Cuando me siento ante el teclado escucho que, según la EPA,
en España hay ya más de seis millones doscientos mil parados. Un dato
insoportable para un país en el que hace apenas cinco años atábamos
los perros con longanizas... los atábamos o, mejor dicho, eran otros los
que los ataban, porque cuesta pensar que toda aquella riqueza se haya esfumado
de la noche a la mañana. Cuesta ponerse en la piel de un gobernante que tolera
que haya dos millones de hogares en los que ya no entra ningún salario
y lo único que se le ocurre es despedir y recortar en educación,
sanidad y, ahora, pensiones.
Efectivamente hubo un periodo de vacas gordas, unos años de
bonanza y efervescencia, en los que, en lugar de llenar los graneros con los
impuestos provenientes del beneficio y del entonces abundante trabajo, se
decidió bajar los impuestos, porque, se nos decía, bajarlos "también
es de izquierdas" y se podía recaudar lo mismo con muchos pocos que con
unos cuantos muchos.
Todo mentira. Lo que entonces se ahorraron los grandes
sueldos en IRPF y las grandes fortunas en el resto de impuestos se
ha evaporado. Ya no está o está en paraísos fiscales y, mientras tanto,
las arcas del Estado, la riqueza de todos, se escapa como se escapa a chorros
el agua de un cesto. La gente ya no tiene trabajo y, en lugar de ganar un
sueldo del que tendría que pagar impuestos, recibe dinero de la caja común,
aunque sólo sea durante unos meses. Pero lo recibe asustado y, si puede,
no lo gasta o lo gasta en deudas inasumibles contraídas con unos bancos
"sartén", en los que, a la hora de ponerse sobre el fuego de la crisis,
el mango era para ellos y el aceite hirviendo para los clientes.
Hoy, el gobierno es otro y, si una cosa está clara, es que
ni conoce la calle ni tiene corazón. Cómo, si no, se explica que se disponga,
una vez asolado el futuro de nuestros hijos y el presente de millones de
familias, a clavar sus garras en el futuro de tantos ciudadanos que se han
dejado la piel trabajando para levantar esta España de la alta velocidad, la
Fórmula 1, las regatas, los partidos de sobresueldos en sobres, los aeropuertos
vacíos y las universidad en cada barrio -o casi- recortando las
pensiones que tanto ha costado pagar y que, ahora, son el salvavidas de la
familia.
Era el único cajón en el que el gobierno de los cada vez más
impopulares populares no se había atrevido a meter la mano. Y, si no lo había
hecho, es porque, evidentemente, de ese cajón depende una parte importante de
sus votos. Por eso, lo que prepara el Gobierno, con esa ministra fantoche al
frente, es más preocupante si cabe, porque qué cabe esperar de un gobierno
que quema las naves del voto cautivo de los pensionistas.

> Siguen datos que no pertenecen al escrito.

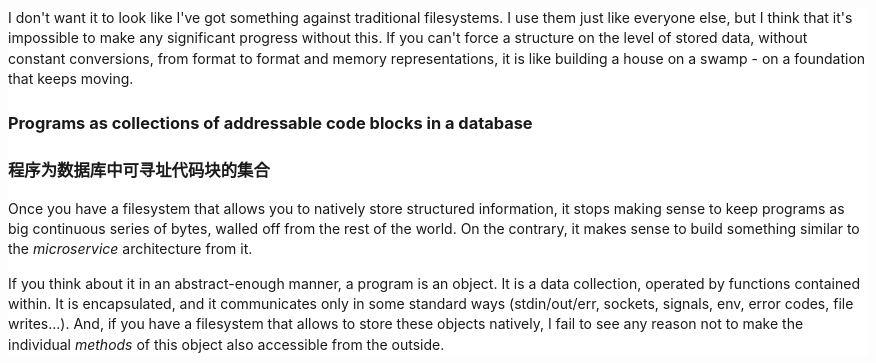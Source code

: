 </Text></Translation>


<Translation><Text source lang='en'>

I don't want it to look like I've got something against traditional filesystems.
I use them just like everyone else,
but I think that it's impossible to make any significant progress without this.
If you can't force a structure on the level of stored data,
without constant conversions, from format to format and memory representations,
it is like building a house on a swamp - on a foundation that keeps moving.

</Text><Text lang='zh'>


</Text></Translation>



<Translation titled><Text source lang='en'>

### Programs as collections of addressable code blocks in a database

</Text><Text lang='zh'>

### 程序为数据库中可寻址代码块的集合

</Text></Translation>

<Translation><Text source lang='en'>

Once you have a filesystem that allows you to natively store structured information,
it stops making sense to keep programs as big continuous series of bytes,
walled off from the rest of the world.
On the contrary,
it makes sense to build something similar to the _microservice_ architecture from it.

</Text><Text lang='zh'>


</Text></Translation>


<Translation><Text source lang='en'>

If you think about it in an abstract-enough manner, a program is an object.
It is a data collection, operated by functions contained within.
It is encapsulated, and it communicates only in some standard ways
(stdin/out/err, sockets, signals, env, error codes, file writes...).
And, if you have a filesystem that allows to store these objects natively,
I fail to see any reason not to make the individual _methods_ of this object
also accessible from the outside.

</Text><Text lang='zh'>


</Text></Translation>


<Translation><Text source lang='en'>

Insisto una vez más en que, por más que me esfuerzo, no soy
capaz de verme de nuevo ante las urnas, no creo que ningún partido -y menos
éste- se tire a la pira de unas elecciones para consumirse en ella.
¿No sería más sensato facilitar la creación de empleo, para
detener la sangría y volver a llenar las arcas públicas y comunes, con los
impuestos y generar más trabajo con el consumo? Lo sería, pero este gobierno
parece cualquier cosa menos sensato.
Lo veo todo muy negro, está claro, y cada vez se me hace más
insoportable la evidencia de que los que siempre lo han tenido todo, los que
cobraban sueldos de hasta quince mil euros por perder elecciones sólo son
capaces de encontrar soluciones, si lo fuesen, que no los son, asediando al
pueblo ya exhausto de tantos sacrificios. Un pueblo sensato que, pese a ser
consciente de su fuerza, no se ha dejado arrastrar por el humo de las antorchas
y la fiesta de la gasolina que tanto hubiese convenido a Rajoy y que sabe que, frente
a las vallas que hoy rodean el Congreso, los asediados son, en realidad, los ciudadanos.